KVM: nVMX: fix shadow on EPT
authorGleb Natapov <gleb@redhat.com>
Wed, 9 Oct 2013 16:13:19 +0000 (19:13 +0300)
committerPaolo Bonzini <pbonzini@redhat.com>
Thu, 10 Oct 2013 09:39:57 +0000 (11:39 +0200)
72f857950f6f19 broke shadow on EPT. This patch reverts it and fixes PAE
on nEPT (which reverted commit fixed) in other way.

Shadow on EPT is now broken because while L1 builds shadow page table
for L2 (which is PAE while L2 is in real mode) it never loads L2's
GUEST_PDPTR[0-3].  They do not need to be loaded because without nested
virtualization HW does this during guest entry if EPT is disabled,
but in our case L0 emulates L2's vmentry while EPT is enables, so we
cannot rely on vmcs12->guest_pdptr[0-3] to contain up-to-date values
and need to re-read PDPTEs from L2 memory. This is what kvm_set_cr3()

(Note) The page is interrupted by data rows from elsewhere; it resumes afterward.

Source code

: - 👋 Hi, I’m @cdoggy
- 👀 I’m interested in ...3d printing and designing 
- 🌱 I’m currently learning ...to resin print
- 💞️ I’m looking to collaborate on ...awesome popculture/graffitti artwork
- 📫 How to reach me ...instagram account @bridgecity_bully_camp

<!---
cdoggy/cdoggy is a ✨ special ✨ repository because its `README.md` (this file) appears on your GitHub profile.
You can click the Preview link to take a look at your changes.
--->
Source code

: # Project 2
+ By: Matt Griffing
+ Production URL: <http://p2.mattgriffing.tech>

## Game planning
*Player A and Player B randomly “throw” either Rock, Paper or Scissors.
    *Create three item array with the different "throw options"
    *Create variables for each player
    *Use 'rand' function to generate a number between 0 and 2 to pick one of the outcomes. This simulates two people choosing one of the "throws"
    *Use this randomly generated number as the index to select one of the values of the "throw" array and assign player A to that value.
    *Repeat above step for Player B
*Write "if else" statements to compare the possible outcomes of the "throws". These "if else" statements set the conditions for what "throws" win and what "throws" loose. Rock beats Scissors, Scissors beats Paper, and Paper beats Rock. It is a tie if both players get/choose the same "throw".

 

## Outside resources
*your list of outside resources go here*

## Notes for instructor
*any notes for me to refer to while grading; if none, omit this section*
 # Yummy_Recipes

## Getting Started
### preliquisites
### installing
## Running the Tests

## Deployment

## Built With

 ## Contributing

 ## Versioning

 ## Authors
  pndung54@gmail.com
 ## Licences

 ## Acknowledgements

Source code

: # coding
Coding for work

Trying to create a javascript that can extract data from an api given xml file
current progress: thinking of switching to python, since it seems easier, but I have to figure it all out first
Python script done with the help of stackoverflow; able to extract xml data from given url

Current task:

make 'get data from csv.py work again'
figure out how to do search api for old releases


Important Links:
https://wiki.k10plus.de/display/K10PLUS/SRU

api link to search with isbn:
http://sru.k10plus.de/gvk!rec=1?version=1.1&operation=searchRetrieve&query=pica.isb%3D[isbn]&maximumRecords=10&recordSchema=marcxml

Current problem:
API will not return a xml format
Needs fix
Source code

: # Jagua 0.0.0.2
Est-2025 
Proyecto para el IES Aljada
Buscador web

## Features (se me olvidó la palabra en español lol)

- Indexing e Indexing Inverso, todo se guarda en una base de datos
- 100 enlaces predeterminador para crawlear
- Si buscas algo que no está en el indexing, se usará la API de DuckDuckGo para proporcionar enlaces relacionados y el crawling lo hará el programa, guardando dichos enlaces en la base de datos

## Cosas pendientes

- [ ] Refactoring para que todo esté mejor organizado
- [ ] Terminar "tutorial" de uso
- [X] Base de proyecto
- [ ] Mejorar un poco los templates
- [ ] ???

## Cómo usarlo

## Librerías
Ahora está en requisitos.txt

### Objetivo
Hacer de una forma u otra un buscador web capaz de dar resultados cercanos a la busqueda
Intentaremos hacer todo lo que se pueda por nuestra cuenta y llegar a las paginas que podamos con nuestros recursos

is doing, but by clearing cache bits during L2 vmentry we drop values
that kvm_set_cr3() read from memory.

So why the same code does not work for PAE on nEPT? kvm_set_cr3()

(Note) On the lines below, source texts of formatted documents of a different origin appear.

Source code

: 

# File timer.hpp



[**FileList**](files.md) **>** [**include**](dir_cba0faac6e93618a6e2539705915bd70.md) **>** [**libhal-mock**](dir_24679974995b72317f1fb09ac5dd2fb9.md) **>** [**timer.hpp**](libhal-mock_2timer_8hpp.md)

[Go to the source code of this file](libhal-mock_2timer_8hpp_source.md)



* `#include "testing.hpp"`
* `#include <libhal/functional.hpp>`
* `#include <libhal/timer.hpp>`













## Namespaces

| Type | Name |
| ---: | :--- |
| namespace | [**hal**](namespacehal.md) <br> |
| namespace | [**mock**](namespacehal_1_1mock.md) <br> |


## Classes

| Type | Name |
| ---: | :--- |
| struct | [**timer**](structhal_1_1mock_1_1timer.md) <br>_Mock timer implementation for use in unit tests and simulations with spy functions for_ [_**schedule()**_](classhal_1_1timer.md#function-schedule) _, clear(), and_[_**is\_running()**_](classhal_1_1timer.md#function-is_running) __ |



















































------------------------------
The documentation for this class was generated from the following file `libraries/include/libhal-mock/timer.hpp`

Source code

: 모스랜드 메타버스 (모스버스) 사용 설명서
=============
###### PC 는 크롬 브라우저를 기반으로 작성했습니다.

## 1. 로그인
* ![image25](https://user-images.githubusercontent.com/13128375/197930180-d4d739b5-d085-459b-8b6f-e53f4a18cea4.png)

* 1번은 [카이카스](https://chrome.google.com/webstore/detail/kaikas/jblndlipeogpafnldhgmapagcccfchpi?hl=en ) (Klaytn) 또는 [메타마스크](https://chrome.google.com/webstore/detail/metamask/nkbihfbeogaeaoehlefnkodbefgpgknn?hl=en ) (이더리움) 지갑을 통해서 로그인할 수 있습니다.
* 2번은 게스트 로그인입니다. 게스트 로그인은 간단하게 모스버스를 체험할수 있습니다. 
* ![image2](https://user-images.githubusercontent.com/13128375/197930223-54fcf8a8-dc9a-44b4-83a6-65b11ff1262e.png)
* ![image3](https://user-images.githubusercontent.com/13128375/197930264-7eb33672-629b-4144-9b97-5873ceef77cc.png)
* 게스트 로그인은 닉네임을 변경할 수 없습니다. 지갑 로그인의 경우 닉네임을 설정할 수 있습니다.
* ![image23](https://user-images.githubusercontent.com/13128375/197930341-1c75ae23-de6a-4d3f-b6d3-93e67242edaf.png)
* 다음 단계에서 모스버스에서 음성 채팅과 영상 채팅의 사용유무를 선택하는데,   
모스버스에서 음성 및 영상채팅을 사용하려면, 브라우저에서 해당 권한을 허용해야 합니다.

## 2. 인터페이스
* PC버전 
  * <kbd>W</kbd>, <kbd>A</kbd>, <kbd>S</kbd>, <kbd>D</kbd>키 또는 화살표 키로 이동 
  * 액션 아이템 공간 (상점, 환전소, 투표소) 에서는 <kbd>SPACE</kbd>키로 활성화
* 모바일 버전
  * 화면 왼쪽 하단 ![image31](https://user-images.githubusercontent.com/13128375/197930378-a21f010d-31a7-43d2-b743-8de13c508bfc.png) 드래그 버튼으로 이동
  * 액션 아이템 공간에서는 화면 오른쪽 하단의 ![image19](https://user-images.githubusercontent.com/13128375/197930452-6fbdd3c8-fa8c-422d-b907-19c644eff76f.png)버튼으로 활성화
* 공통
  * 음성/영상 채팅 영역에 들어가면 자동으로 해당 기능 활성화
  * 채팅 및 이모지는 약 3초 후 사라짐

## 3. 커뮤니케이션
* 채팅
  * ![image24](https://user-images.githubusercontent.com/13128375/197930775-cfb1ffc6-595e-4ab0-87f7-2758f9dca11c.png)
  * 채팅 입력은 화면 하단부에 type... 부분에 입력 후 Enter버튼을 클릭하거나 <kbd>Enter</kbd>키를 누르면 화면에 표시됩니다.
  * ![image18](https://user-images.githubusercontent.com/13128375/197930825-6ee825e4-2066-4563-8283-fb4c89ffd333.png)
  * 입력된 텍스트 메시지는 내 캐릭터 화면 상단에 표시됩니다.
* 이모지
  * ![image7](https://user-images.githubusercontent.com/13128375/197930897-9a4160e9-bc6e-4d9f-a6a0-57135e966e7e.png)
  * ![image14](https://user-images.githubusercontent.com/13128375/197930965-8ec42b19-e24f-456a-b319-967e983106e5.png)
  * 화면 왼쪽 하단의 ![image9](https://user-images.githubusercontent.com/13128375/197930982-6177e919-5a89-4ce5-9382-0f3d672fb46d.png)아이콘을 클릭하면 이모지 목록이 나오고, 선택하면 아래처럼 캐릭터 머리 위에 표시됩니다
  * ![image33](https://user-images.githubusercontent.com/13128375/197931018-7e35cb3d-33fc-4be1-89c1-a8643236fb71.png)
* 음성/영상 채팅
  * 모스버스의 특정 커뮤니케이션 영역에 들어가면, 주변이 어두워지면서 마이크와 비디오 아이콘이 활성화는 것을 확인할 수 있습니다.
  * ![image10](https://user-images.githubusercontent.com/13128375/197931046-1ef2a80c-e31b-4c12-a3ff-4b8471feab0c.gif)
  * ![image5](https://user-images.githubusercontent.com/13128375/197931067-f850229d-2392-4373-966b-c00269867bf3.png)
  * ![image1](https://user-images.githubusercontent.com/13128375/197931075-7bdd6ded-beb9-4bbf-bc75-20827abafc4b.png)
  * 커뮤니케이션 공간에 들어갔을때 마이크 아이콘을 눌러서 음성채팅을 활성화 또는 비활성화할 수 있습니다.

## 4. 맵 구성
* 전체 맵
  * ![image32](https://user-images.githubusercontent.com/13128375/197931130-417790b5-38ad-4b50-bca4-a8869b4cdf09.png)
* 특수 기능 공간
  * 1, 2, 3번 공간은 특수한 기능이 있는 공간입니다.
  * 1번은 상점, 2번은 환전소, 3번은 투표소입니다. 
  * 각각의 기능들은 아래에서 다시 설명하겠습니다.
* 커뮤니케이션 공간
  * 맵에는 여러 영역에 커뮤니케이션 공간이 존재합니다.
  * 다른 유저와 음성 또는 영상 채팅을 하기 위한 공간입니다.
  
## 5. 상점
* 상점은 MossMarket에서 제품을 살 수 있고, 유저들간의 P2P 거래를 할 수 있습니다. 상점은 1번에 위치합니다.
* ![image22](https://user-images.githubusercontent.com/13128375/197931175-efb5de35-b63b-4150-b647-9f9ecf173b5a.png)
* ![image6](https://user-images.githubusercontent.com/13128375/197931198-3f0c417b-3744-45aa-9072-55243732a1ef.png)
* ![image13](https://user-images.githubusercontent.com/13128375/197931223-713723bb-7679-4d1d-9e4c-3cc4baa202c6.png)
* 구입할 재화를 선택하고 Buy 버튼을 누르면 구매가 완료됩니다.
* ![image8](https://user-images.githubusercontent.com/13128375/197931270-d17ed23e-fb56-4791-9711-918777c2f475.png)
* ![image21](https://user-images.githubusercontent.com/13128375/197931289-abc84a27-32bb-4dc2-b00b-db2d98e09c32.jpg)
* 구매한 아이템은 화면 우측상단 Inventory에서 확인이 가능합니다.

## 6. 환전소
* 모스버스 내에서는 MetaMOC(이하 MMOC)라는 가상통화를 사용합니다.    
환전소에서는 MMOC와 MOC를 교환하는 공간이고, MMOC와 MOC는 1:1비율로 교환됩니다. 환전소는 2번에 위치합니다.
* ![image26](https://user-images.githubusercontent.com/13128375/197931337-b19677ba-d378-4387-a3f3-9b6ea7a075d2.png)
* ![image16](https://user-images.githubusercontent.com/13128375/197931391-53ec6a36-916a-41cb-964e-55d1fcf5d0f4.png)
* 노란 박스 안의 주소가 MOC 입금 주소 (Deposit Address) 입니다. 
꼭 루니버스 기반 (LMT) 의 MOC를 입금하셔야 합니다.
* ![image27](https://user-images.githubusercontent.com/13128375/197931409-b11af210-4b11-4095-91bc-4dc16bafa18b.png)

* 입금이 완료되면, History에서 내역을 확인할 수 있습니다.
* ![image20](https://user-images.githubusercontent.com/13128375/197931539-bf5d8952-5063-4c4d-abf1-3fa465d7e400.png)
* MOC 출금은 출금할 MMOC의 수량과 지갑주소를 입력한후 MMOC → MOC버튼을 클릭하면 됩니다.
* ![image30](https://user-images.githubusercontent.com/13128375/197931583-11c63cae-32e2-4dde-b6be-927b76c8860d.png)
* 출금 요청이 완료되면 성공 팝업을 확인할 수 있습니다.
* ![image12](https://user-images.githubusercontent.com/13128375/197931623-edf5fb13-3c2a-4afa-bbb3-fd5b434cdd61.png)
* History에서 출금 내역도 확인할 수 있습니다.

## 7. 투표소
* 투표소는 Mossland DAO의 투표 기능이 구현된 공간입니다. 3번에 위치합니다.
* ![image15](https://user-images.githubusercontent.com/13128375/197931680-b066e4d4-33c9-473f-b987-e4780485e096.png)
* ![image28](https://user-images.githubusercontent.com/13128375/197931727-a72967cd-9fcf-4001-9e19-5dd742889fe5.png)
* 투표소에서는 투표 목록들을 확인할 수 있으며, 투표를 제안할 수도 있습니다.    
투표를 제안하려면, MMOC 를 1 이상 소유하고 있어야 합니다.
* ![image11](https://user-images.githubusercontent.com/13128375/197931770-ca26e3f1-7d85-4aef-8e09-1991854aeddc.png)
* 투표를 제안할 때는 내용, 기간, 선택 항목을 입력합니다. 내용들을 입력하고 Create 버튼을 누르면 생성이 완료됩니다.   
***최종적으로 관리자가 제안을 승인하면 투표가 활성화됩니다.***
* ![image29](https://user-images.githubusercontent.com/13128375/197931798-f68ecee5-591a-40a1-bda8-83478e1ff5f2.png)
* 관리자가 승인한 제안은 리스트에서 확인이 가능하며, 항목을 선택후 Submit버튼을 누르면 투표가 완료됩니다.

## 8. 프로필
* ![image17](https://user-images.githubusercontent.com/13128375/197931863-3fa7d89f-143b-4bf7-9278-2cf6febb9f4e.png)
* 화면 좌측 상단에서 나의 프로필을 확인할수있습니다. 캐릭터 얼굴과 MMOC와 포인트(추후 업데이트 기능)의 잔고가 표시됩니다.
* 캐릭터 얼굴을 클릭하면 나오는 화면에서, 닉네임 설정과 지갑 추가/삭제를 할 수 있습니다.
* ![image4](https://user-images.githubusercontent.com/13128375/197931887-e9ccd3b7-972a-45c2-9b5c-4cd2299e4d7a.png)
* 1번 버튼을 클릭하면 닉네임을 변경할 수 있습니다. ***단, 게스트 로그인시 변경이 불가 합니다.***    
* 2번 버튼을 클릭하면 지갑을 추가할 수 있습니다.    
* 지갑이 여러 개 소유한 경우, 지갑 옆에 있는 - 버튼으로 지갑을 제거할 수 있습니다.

reads pdptes into vcpu->arch.walk_mmu->pdptrs[]. walk_mmu points to
vcpu->arch.nested_mmu while nested guest is running, but ept_load_pdptrs()

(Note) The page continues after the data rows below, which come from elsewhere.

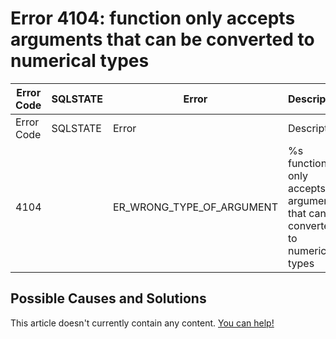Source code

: 
# Error 4104: function only accepts arguments that can be converted to numerical types


| Error Code | SQLSTATE | Error | Description |
| --- | --- | --- | --- |
| Error Code | SQLSTATE | Error | Description |
| 4104 |  | ER_WRONG_TYPE_OF_ARGUMENT | %s function only accepts arguments that can be converted to numerical types |




## Possible Causes and Solutions


This article doesn't currently contain any content. [You can help!](/kb/en/writing-and-editing-knowledge-base-articles/)

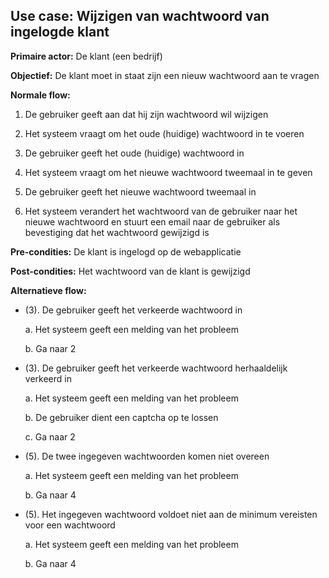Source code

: ## Use case: Wijzigen van wachtwoord van ingelogde klant

**Primaire actor:** De klant (een bedrijf)

**Objectief:** De klant moet in staat zijn een nieuw wachtwoord aan te vragen

**Normale flow:**


1. De gebruiker geeft aan dat hij zijn wachtwoord wil wijzigen

2. Het systeem vraagt om het oude (huidige) wachtwoord in te voeren

3. De gebruiker geeft het oude (huidige) wachtwoord in

4. Het systeem vraagt om het nieuwe wachtwoord tweemaal in te geven

5. De gebruiker geeft het nieuwe wachtwoord tweemaal in

6. Het systeem verandert het wachtwoord van de gebruiker naar het nieuwe wachtwoord en stuurt een email naar de gebruiker als bevestiging dat het wachtwoord gewijzigd is

**Pre-condities:** De klant is ingelogd op de webapplicatie

**Post-condities:** Het wachtwoord van de klant is gewijzigd 

**Alternatieve flow:**

* (3). De gebruiker geeft het verkeerde wachtwoord in
 
  a. Het systeem geeft een melding van het probleem

  b. Ga naar 2

* (3). De gebruiker geeft het verkeerde wachtwoord herhaaldelijk verkeerd in 

  a. Het systeem geeft een melding van het probleem

  b. De gebruiker dient een captcha op te lossen

  c. Ga naar 2

* (5). De twee ingegeven wachtwoorden komen niet overeen

  a. Het systeem geeft een melding van het probleem

  b. Ga naar 4

* (5). Het ingegeven wachtwoord voldoet niet aan de minimum vereisten voor een wachtwoord

  a. Het systeem geeft een melding van het probleem

  b. Ga naar 4
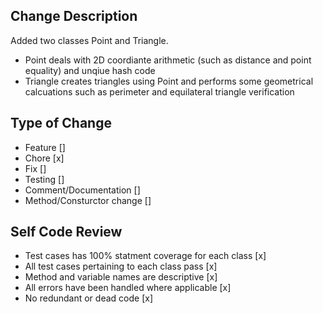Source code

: ## Change Description 
Added two classes Point and Triangle. 
- Point deals with 2D coordiante arithmetic (such as distance and point equality) and unqiue hash code
- Triangle creates triangles using Point and performs some geometrical calcuations such as perimeter and equilateral triangle verification
  
## Type of Change
- Feature []
- Chore [x]
- Fix []
- Testing []
- Comment/Documentation []
- Method/Consturctor change []

## Self Code Review
- Test cases has 100% statment coverage for each class [x]
- All test cases pertaining to each class pass [x]
- Method and variable names are descriptive [x]
- All errors have been handled where applicable [x]
- No redundant or dead code [x]

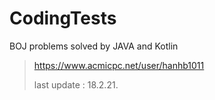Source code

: # CodingTests

BOJ problems solved by JAVA and Kotlin


> https://www.acmicpc.net/user/hanhb1011
>
> last update : 18.2.21.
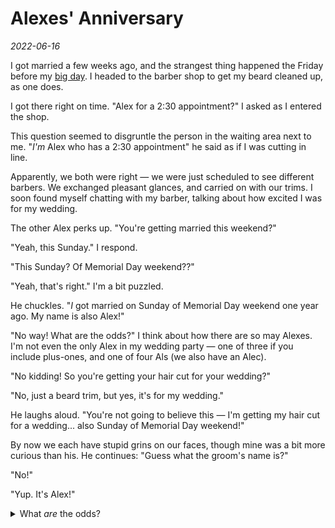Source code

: # Alexes' Anniversary

_2022-06-16_

I got married a few weeks ago, and the strangest thing happened the Friday before my [big day](/zettel/wedding/). I
headed to the barber shop to get my beard cleaned up, as one does.

I got there right on time. "Alex for a 2:30 appointment?" I asked as I entered the shop.

This question seemed to disgruntle the person in the waiting area next to me.  "_I'm_ Alex who has a 2:30 appointment"
he said as if I was cutting in line.

Apparently, we both were right — we were just scheduled to see different barbers. We exchanged pleasant glances, and
carried on with our trims. I soon found myself chatting with my barber, talking about how excited I was for my wedding.

The other Alex perks up. "You're getting married this weekend?"

"Yeah, this Sunday." I respond.

"This Sunday? Of Memorial Day weekend??"

"Yeah, that's right." I'm a bit puzzled.

He chuckles. "_I_ got married on Sunday of Memorial Day weekend one year ago. My name is also Alex!"

"No way! What are the odds?" I think about how there are so may Alexes. I'm not even the only Alex in my wedding party —
one of three if you include plus-ones, and one of four Als (we also have an Alec).

"No kidding! So you're getting your hair cut for your wedding?"

"No, just a beard trim, but yes, it's for my wedding."

He laughs aloud. "You're not going to believe this — I'm getting my hair cut for a wedding... also Sunday of Memorial
Day weekend!"

By now we each have stupid grins on our faces, though mine was a bit more curious than his. He continues: "Guess what
the groom's name is?"

"No!"

"Yup. It's Alex!"

<details>
<summary>What <i>are</i> the odds?</summary>

I thought a bit about how to solve this during my wedding weekend. I [almost tried](/zettel/wedding/paradox/) to
formalize and calculate a solution. Instead, I went off to my honeymoon.

</details>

uses vcpu->arch.mmu which contain incorrect values. Fix that by using
walk_mmu in ept_(load|save)_pdptrs.

Signed-off-by: Gleb Natapov <gleb@redhat.com>
Reviewed-by: Paolo Bonzini <pbonzini@redhat.com>
Tested-by: Paolo Bonzini <pbonzini@redhat.com>
Signed-off-by: Paolo Bonzini <pbonzini@redhat.com>
arch/x86/kvm/vmx.c

index 3b8e745..2b2fce1 100644 (file)
@@ -3255,25 +3255,29 @@ static void vmx_decache_cr4_guest_bits(struct kvm_vcpu *vcpu)
 
 static void ept_load_pdptrs(struct kvm_vcpu *vcpu)
 {
+       struct kvm_mmu *mmu = vcpu->arch.walk_mmu;
+
        if (!test_bit(VCPU_EXREG_PDPTR,
                      (unsigned long *)&vcpu->arch.regs_dirty))
                return;
 
        if (is_paging(vcpu) && is_pae(vcpu) && !is_long_mode(vcpu)) {
-               vmcs_write64(GUEST_PDPTR0, vcpu->arch.mmu.pdptrs[0]);
-               vmcs_write64(GUEST_PDPTR1, vcpu->arch.mmu.pdptrs[1]);
-               vmcs_write64(GUEST_PDPTR2, vcpu->arch.mmu.pdptrs[2]);
-               vmcs_write64(GUEST_PDPTR3, vcpu->arch.mmu.pdptrs[3]);
+               vmcs_write64(GUEST_PDPTR0, mmu->pdptrs[0]);
+               vmcs_write64(GUEST_PDPTR1, mmu->pdptrs[1]);
+               vmcs_write64(GUEST_PDPTR2, mmu->pdptrs[2]);
+               vmcs_write64(GUEST_PDPTR3, mmu->pdptrs[3]);
        }
 }
 
 static void ept_save_pdptrs(struct kvm_vcpu *vcpu)
 {
+       struct kvm_mmu *mmu = vcpu->arch.walk_mmu;
+
        if (is_paging(vcpu) && is_pae(vcpu) && !is_long_mode(vcpu)) {
-               vcpu->arch.mmu.pdptrs[0] = vmcs_read64(GUEST_PDPTR0);
-               vcpu->arch.mmu.pdptrs[1] = vmcs_read64(GUEST_PDPTR1);
-               vcpu->arch.mmu.pdptrs[2] = vmcs_read64(GUEST_PDPTR2);
-               vcpu->arch.mmu.pdptrs[3] = vmcs_read64(GUEST_PDPTR3);
+               mmu->pdptrs[0] = vmcs_read64(GUEST_PDPTR0);
+               mmu->pdptrs[1] = vmcs_read64(GUEST_PDPTR1);
+               mmu->pdptrs[2] = vmcs_read64(GUEST_PDPTR2);
+               mmu->pdptrs[3] = vmcs_read64(GUEST_PDPTR3);
        }
 
        __set_bit(VCPU_EXREG_PDPTR,
@@ -7777,10 +7781,6 @@ static void prepare_vmcs02(struct kvm_vcpu *vcpu, struct vmcs12 *vmcs12)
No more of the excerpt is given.